Segment Start: The input

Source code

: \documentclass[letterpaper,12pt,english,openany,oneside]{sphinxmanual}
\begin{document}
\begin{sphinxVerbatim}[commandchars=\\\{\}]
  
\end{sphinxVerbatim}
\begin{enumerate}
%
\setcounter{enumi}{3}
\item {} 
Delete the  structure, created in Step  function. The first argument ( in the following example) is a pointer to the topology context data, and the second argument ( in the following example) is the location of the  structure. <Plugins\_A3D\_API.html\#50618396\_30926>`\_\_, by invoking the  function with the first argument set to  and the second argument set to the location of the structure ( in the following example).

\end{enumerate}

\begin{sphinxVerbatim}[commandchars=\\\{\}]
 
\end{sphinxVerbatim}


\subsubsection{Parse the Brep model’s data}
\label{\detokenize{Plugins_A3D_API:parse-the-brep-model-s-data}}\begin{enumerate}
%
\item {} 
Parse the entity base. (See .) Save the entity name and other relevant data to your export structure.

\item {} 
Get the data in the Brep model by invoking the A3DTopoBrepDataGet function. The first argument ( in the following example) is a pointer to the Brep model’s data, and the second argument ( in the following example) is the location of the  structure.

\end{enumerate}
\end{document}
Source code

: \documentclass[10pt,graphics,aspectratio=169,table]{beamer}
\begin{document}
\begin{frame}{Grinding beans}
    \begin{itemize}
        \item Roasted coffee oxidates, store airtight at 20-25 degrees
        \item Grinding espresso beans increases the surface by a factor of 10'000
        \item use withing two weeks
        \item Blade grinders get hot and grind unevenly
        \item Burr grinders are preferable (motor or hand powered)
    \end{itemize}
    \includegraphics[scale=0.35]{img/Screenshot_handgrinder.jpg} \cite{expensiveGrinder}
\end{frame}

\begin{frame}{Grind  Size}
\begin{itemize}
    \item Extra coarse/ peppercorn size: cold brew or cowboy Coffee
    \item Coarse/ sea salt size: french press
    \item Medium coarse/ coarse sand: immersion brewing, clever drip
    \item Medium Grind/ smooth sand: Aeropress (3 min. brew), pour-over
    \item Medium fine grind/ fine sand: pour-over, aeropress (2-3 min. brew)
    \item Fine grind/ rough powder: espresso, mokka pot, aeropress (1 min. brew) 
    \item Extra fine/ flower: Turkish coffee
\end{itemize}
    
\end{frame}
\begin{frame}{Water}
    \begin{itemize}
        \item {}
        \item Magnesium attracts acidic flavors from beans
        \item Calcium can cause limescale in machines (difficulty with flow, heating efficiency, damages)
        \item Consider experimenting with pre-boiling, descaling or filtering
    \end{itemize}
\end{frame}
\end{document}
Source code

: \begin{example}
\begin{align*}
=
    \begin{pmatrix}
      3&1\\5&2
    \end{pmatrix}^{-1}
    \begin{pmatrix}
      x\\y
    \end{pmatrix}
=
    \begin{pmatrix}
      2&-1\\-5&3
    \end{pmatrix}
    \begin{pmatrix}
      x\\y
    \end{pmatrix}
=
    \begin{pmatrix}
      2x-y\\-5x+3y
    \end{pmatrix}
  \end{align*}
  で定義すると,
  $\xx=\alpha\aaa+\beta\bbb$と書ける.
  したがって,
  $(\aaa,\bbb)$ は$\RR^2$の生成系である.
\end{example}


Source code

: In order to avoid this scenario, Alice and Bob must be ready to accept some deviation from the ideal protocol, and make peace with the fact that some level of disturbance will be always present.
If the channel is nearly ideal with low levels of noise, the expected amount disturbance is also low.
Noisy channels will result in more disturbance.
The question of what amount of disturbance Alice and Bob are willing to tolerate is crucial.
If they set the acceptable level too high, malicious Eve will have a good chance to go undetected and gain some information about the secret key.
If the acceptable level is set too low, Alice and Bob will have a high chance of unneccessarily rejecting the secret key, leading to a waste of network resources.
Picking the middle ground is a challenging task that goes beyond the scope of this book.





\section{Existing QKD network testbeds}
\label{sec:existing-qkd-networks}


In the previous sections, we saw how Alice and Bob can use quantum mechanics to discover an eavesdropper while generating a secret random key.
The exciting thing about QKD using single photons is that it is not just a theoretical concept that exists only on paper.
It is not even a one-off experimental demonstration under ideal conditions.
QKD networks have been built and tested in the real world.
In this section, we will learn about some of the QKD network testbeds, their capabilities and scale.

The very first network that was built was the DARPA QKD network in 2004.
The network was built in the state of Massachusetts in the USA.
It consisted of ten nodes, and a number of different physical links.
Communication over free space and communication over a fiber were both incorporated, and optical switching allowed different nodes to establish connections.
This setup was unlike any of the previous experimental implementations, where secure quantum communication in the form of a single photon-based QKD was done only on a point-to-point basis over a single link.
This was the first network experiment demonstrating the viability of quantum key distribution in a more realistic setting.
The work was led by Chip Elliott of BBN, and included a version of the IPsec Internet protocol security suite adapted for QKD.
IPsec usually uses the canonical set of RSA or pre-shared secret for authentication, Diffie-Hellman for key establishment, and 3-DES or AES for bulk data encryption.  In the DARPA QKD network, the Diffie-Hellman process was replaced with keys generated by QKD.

Segment End: The input
Segment Start: The input

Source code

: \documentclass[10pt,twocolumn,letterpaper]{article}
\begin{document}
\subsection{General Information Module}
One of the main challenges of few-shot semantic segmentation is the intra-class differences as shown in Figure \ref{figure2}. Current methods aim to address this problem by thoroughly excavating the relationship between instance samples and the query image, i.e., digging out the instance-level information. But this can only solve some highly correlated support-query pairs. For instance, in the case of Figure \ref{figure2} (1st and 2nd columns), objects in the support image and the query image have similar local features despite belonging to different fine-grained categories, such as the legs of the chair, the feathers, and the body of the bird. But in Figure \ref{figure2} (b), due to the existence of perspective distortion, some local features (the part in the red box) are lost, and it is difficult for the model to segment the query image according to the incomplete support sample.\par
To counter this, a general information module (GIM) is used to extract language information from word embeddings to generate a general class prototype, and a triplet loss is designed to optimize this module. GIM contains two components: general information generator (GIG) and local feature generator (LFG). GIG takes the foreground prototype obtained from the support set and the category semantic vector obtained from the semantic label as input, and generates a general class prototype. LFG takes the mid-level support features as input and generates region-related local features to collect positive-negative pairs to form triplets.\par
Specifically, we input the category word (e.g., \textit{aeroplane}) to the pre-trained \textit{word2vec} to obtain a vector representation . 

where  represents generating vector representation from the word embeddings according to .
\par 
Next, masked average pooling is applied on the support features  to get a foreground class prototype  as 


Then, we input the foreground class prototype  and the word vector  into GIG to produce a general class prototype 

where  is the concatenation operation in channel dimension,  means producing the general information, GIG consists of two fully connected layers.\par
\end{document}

Segment End: The input
Segment Start: The input

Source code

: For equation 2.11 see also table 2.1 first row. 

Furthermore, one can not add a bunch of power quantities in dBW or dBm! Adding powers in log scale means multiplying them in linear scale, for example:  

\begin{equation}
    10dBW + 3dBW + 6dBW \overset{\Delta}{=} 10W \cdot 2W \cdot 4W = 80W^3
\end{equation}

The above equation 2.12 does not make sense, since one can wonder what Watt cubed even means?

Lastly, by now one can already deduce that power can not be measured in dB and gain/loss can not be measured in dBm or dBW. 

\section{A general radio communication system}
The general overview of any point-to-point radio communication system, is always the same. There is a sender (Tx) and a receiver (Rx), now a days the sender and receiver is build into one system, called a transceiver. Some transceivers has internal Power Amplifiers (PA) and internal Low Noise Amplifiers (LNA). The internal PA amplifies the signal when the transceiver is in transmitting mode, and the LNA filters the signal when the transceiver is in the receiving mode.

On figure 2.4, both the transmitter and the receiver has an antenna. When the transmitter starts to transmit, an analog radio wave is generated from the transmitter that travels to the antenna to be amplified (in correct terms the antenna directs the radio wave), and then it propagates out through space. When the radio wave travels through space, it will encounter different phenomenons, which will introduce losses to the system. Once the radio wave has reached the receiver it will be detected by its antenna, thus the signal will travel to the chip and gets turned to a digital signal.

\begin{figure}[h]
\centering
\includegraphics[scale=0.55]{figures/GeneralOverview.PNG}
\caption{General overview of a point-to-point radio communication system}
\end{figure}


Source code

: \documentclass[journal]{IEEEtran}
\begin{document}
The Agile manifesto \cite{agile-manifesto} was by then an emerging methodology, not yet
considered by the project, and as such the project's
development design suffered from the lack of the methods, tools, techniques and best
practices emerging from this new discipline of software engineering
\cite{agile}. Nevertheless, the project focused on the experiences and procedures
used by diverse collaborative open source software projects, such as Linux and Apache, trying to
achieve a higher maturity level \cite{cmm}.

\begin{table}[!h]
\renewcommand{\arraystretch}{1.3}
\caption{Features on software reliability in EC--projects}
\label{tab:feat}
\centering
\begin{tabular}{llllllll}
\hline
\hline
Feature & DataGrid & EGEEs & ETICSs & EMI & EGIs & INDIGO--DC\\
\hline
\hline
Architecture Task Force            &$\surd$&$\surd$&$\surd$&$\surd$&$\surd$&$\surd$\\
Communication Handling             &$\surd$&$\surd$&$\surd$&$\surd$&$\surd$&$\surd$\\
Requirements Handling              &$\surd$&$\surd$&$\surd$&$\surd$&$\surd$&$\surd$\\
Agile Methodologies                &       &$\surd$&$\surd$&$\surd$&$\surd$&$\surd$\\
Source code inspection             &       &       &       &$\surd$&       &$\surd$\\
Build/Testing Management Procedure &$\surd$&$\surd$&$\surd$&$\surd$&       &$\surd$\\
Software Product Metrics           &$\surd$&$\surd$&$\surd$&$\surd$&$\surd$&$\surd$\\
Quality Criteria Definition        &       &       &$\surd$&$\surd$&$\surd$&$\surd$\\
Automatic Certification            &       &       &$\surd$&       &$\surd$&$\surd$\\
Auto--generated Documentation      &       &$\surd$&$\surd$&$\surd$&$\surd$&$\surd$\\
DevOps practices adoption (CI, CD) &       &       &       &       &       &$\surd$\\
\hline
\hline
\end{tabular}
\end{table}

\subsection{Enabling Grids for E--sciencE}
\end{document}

Segment End: The input

### Problem to work on
Search the entries for the word "emerging" and show every line that has it.

### Written solution
The Agile manifesto \cite{agile-manifesto} was by then an emerging methodology, not yet
practices emerging from this new discipline of software engineering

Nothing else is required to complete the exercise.